Models & Releases

26 Top AI Researchers Warn of Automated Hacking, Fake Videos, and Killer Robots

Automated phishing, deepfake Obama videos, and insecure self-driving cars top the danger list.

Deep Dive

In a 2018 report, 26 top AI researchers – including Shahar Avin from Cambridge’s Center for the Study of Existential Risk – warned that as AI systems begin to exceed human-level performance, the risks of misuse grow sharply. One imminent threat is automated spear-phishing: computers can now model a target’s writing style and preferences to craft perfectly tailored deceptive messages, eliminating the need for human effort. Another is the rise of hyper-realistic deepfakes. Developers at the University of Washington demonstrated an AI algorithm that could generate a video of Barack Obama saying anything the programmer wanted, and researchers caution that such synthetic media may soon become pixel-to-pixel indistinguishable from real footage, demanding new verification tools like digital signatures.

The report also highlights vulnerabilities in autonomous vehicles.

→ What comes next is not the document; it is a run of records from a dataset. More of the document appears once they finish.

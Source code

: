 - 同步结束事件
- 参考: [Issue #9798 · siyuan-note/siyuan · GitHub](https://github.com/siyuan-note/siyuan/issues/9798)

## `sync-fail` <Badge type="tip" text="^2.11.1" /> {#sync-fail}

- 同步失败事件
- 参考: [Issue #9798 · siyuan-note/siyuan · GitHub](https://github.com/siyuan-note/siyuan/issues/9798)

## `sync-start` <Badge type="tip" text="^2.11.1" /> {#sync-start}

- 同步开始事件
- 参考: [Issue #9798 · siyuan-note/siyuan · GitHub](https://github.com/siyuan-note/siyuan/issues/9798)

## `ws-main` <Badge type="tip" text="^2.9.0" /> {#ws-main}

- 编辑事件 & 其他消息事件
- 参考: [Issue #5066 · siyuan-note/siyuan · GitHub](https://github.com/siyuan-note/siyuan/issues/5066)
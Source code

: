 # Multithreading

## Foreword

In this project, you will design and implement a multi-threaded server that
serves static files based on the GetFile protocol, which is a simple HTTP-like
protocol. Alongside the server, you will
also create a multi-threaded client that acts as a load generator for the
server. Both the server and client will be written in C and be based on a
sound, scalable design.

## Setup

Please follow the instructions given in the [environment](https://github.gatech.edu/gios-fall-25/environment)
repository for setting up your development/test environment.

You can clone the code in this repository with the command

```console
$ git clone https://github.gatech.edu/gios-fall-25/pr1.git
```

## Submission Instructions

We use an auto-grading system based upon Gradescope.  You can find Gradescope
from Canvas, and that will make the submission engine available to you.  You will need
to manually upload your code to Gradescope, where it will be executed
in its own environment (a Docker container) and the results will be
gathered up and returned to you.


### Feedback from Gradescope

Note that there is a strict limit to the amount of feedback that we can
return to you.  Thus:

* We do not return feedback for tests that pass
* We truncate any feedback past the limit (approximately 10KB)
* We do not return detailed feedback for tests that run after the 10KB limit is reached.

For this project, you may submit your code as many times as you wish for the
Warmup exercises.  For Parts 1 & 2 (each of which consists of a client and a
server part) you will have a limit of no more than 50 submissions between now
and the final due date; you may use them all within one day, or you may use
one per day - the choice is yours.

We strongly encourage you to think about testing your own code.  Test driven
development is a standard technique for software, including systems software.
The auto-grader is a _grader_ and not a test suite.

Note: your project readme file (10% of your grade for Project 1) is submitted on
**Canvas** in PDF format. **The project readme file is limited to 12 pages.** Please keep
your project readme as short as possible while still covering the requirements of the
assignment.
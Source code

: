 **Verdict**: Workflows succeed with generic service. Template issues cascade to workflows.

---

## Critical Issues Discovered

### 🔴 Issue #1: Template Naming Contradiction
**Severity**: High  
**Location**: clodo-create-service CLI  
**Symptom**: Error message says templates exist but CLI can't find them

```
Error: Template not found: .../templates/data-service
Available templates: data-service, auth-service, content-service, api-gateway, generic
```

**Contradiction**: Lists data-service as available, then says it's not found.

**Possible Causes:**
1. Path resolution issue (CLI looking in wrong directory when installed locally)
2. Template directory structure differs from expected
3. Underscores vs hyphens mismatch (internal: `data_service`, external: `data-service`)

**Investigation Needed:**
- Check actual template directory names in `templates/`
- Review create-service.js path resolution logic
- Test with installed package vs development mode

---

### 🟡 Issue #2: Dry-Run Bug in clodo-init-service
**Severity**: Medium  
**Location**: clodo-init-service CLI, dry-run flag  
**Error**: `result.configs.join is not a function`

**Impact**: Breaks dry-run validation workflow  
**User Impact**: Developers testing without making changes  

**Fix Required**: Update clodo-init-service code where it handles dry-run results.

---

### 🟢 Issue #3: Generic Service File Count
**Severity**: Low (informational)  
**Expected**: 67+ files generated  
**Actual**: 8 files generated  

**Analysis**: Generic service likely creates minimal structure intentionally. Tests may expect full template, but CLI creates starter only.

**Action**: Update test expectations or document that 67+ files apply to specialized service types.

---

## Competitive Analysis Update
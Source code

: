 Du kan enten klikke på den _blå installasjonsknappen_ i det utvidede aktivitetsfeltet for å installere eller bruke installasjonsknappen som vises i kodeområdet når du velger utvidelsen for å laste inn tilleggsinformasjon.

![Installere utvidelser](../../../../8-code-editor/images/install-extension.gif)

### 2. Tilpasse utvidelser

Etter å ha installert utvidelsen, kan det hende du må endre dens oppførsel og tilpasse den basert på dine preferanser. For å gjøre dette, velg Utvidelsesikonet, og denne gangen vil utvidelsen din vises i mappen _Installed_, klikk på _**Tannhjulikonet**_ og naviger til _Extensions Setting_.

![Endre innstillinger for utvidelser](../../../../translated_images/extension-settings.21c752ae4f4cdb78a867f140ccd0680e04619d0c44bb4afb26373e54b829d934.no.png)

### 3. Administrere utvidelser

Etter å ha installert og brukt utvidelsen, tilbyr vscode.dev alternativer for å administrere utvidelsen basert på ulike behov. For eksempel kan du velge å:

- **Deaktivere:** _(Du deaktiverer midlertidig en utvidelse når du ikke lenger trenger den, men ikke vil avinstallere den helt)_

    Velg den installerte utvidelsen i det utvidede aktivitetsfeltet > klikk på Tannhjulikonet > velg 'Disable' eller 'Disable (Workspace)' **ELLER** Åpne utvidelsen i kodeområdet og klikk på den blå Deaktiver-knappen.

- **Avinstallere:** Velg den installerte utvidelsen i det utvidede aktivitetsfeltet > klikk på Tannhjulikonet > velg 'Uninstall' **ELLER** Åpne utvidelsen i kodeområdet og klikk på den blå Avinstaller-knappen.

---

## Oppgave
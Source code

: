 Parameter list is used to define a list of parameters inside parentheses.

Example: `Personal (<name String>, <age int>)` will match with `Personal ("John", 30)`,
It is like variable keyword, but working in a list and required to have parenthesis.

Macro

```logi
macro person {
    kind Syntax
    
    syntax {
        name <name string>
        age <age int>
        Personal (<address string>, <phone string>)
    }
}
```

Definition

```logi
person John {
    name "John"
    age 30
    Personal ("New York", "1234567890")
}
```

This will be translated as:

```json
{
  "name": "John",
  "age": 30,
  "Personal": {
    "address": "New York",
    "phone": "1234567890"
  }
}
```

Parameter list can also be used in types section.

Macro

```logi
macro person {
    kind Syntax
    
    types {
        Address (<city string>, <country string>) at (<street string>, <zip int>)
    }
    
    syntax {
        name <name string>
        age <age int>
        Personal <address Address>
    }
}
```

While self-driving cars (e.g., Ford’s Argo) can navigate better than average human drivers, simple modifications like stickers on a stop sign can trick the AI into interpreting it as a “go” signal, creating a security flaw that malicious actors could exploit at scale. Beyond cars, drones and robotic systems could be repurposed into weapons – crashing fleets of autonomous vehicles, turning commercial drones into face-targeting missiles, or ransoming critical infrastructure. Warfare is perhaps the most disturbing application: the race for battlefield advantage will push militaries to deploy thousands of sensors and robots, generating terabytes of data that no human can aggregate. This could lead to decision-recommendation systems that remove meaningful human control over lethal force. The researchers also note the danger of AI-powered mass surveillance by oppressive regimes. They stress the technology’s many positive uses but insist that engineers must proactively address these dual-use risks – and that AI itself will likely provide many solutions.

Key Points
  • Automated phishing attacks can now craft personalized messages indistinguishable from a friend's writing style.
  • Deepfake algorithms (e.g., University of Washington's Obama video) can generate pixel-perfect fake videos, threatening media trust.
  • Self-driving cars from Ford/Argo can be tricked by stickers on a stop sign, exposing critical security flaws.

Why It Matters

AI's dual-use nature means progress brings both innovation and new vulnerabilities that could reshape security, privacy, and warfare.